Reputation: 3
This morning, I ran into a behaviour i can not really explain : when trying to save (or retrieve if it already exists) some objects with the help of GORM, i was surprised by a NullPointerException
when a object (with name "name3") is simply retrieved from the db and stored in a List
and read as null
afterwards. What surprised me is when i stored this object in a def
variable (or whatever is not a collection, i guess), the exception disappear.
Here is a sample code (the database is empty at the beginning, by the way)
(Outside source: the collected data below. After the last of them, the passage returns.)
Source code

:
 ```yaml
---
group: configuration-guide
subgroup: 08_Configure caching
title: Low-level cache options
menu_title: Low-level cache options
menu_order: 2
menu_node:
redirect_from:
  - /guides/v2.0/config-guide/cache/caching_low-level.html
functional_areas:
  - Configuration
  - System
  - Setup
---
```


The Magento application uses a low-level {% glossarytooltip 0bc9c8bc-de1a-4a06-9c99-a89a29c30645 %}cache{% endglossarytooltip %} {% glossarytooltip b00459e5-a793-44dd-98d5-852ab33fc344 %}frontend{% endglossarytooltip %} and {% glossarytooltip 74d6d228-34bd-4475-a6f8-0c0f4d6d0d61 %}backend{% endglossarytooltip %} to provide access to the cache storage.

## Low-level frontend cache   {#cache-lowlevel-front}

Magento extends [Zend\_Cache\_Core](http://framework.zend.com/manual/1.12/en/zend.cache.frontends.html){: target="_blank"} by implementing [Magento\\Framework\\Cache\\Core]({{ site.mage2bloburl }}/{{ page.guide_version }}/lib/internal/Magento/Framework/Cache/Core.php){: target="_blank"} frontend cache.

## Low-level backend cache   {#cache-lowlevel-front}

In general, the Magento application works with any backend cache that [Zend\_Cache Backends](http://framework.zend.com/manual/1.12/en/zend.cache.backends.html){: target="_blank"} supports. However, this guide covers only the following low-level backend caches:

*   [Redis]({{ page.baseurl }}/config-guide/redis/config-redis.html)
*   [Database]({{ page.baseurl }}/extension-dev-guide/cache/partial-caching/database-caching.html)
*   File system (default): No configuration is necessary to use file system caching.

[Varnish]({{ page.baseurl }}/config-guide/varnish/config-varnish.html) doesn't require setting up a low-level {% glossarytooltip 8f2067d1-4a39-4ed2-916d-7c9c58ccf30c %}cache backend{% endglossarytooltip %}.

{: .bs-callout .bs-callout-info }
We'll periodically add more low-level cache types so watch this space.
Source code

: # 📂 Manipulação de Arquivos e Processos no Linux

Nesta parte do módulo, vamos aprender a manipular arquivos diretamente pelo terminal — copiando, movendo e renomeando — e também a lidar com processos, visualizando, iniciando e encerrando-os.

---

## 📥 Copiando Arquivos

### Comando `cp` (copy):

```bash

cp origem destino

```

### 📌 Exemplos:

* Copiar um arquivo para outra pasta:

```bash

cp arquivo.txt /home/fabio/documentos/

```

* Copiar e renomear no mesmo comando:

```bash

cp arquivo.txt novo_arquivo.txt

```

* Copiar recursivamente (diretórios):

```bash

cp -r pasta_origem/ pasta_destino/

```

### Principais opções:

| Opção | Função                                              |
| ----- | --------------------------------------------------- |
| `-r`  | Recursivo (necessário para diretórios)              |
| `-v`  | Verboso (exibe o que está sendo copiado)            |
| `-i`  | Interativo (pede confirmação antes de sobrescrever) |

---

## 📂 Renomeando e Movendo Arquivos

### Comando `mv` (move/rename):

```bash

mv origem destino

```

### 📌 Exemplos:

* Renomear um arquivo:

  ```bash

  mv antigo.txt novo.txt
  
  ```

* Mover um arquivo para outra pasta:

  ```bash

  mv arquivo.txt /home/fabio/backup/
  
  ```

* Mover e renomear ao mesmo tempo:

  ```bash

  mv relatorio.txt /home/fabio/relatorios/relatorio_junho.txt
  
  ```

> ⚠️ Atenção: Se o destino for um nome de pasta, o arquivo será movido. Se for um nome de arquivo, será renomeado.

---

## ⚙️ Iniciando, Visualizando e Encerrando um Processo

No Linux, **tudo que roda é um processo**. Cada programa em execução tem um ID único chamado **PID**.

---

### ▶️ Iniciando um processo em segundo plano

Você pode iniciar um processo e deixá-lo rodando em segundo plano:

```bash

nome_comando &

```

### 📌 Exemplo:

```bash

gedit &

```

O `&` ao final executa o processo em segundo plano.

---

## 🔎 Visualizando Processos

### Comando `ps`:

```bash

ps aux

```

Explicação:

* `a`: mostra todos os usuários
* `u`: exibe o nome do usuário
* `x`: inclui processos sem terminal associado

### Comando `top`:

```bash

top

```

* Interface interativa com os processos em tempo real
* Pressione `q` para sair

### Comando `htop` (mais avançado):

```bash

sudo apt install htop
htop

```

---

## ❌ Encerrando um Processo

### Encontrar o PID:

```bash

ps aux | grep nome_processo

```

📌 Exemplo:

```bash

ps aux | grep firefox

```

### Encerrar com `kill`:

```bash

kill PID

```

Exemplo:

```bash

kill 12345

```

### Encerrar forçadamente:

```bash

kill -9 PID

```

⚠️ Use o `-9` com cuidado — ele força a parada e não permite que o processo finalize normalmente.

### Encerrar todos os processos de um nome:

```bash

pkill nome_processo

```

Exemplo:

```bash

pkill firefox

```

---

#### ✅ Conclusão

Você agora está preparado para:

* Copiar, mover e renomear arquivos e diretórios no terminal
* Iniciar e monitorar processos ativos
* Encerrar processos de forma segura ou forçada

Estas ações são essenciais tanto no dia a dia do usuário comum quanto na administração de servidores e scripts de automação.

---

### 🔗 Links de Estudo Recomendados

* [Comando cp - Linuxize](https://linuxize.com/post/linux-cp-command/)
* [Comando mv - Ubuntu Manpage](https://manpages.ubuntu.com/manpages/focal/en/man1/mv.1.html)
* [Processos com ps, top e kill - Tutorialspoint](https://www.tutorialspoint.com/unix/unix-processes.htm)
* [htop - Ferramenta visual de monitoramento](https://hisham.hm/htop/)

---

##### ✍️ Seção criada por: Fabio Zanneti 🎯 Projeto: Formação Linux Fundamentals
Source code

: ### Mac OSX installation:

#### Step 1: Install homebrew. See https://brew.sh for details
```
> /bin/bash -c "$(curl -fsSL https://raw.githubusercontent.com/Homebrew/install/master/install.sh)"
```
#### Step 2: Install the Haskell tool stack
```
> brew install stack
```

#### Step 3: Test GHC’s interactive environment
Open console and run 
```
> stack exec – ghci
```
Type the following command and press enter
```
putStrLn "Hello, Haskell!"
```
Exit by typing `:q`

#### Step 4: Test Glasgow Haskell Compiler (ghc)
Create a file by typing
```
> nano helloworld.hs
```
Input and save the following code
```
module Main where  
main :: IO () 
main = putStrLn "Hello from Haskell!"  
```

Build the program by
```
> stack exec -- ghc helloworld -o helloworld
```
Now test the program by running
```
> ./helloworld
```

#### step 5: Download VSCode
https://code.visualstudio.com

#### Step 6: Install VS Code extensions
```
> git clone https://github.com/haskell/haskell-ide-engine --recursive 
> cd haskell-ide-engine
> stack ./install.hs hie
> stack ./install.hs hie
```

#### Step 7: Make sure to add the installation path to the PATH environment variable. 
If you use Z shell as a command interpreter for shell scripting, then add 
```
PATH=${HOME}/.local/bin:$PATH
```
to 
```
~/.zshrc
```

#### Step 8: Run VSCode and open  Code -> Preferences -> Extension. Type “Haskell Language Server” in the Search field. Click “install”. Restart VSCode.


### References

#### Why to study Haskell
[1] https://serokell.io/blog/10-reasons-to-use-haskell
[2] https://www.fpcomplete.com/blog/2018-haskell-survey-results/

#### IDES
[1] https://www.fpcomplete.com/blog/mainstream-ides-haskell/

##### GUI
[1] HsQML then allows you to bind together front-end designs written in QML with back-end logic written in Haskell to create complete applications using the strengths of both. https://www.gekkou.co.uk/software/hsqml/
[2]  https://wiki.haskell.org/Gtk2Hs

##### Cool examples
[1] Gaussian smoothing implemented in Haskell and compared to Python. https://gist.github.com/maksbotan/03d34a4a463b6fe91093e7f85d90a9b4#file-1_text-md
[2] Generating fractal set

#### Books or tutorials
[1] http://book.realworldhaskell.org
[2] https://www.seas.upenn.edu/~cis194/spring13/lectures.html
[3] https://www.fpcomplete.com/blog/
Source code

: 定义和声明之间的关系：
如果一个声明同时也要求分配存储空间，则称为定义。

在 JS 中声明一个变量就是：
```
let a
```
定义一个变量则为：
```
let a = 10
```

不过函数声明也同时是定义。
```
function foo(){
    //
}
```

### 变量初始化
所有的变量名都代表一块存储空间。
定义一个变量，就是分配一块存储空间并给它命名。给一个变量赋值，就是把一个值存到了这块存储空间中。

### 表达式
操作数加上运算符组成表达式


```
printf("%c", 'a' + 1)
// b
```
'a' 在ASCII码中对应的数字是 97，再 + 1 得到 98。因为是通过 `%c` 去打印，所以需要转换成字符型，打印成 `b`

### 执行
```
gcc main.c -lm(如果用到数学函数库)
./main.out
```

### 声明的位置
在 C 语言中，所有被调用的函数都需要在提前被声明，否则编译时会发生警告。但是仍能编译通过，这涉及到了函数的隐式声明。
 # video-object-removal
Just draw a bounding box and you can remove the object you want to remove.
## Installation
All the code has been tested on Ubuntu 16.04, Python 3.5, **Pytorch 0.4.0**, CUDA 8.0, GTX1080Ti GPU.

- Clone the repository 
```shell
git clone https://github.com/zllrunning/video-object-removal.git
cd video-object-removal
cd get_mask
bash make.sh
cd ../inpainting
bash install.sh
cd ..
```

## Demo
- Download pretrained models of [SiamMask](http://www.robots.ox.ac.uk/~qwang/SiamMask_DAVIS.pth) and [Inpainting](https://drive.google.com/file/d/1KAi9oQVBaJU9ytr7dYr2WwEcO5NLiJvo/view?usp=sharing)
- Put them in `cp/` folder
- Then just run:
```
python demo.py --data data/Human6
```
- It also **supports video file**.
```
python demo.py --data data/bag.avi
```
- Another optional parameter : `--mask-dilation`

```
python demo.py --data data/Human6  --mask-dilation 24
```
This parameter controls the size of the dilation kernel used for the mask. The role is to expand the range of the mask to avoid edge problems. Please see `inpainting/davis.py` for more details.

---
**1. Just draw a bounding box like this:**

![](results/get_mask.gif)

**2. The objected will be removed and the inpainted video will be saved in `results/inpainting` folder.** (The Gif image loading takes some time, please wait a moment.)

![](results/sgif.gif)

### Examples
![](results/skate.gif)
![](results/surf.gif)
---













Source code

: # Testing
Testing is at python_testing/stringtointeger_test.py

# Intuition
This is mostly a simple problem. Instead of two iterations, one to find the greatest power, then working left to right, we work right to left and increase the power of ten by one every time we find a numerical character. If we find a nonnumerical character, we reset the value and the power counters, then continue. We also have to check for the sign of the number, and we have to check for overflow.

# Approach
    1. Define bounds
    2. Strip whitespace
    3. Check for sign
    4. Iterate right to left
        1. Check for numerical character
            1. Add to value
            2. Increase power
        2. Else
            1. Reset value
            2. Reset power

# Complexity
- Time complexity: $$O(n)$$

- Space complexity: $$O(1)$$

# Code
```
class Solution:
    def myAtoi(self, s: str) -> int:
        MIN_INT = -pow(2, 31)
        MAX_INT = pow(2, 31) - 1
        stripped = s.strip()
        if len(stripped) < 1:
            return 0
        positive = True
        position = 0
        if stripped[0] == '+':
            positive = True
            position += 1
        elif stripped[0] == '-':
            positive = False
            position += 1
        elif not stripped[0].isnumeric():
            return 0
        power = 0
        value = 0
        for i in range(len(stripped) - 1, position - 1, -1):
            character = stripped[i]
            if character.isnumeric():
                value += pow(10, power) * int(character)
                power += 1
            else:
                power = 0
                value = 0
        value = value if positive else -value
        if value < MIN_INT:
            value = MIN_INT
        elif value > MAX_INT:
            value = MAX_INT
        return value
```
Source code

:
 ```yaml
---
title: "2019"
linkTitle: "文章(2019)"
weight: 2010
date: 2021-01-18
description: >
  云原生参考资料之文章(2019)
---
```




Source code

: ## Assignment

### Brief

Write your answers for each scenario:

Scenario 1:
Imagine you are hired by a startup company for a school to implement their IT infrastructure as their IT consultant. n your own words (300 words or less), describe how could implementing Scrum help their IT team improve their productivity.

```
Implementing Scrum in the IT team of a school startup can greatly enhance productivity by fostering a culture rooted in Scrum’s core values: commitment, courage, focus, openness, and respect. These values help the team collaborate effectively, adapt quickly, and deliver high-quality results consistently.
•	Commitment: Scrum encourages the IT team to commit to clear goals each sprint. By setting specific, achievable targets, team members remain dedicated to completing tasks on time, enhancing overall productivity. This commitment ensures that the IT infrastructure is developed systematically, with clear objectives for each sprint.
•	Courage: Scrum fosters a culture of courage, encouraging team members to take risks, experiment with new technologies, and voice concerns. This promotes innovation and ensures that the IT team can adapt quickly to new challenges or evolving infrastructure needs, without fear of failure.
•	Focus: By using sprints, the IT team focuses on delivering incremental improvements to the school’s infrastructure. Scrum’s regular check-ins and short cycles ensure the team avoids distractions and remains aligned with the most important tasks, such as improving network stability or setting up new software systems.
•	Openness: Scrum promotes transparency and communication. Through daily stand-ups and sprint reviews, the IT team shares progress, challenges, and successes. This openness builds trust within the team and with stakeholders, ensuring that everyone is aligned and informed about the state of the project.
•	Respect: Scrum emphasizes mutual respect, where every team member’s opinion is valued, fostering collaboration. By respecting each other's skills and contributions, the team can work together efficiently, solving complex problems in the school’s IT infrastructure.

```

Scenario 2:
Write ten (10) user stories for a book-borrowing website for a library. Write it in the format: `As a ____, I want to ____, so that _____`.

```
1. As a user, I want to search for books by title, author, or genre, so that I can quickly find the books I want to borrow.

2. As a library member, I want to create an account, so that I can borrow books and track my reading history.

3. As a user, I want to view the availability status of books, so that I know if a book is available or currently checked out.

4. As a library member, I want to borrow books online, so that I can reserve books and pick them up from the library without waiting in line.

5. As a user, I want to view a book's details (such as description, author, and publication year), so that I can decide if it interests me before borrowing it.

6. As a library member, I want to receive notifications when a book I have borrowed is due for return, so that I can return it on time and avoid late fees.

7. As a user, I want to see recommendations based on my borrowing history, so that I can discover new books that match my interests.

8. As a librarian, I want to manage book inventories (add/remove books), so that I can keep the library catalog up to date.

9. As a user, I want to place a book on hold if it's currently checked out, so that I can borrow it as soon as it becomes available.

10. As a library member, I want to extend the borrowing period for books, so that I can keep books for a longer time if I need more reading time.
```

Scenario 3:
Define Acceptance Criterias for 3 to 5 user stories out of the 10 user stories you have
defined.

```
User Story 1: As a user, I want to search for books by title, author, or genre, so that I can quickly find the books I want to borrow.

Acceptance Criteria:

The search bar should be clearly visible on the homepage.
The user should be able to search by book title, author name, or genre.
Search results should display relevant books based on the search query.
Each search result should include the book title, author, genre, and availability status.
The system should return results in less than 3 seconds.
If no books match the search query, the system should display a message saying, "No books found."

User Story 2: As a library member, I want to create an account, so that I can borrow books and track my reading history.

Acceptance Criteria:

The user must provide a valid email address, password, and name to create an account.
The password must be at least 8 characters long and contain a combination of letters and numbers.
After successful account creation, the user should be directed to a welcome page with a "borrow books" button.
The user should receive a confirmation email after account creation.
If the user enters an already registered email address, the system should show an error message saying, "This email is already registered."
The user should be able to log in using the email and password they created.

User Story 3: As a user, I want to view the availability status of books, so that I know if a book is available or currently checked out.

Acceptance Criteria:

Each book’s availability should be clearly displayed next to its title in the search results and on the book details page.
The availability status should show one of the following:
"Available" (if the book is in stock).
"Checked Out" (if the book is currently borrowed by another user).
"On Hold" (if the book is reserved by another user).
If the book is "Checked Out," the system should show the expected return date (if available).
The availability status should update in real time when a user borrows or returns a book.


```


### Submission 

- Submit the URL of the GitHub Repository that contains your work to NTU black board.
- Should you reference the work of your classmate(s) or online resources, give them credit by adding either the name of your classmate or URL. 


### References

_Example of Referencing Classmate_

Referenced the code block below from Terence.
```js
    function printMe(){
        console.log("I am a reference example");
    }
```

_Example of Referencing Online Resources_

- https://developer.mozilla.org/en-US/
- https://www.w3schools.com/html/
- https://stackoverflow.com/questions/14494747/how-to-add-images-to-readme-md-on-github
// A simple domain class :
class MyDomainClass {
String name
}
//In the PluginClass where i initialize some pieces of data :
def doWithApplicationContext = { ctx ->
MyDomainClass.withNewSession {
def myDomainObjectsNames = ["name1","name2"]
def myDomainObjectsList = []
myDomainObjectsNames.each { name ->
def myDomainObject = MyDomainClass.findByName(name) ?: new MyDomainClass(name: name).save(failOnError: true)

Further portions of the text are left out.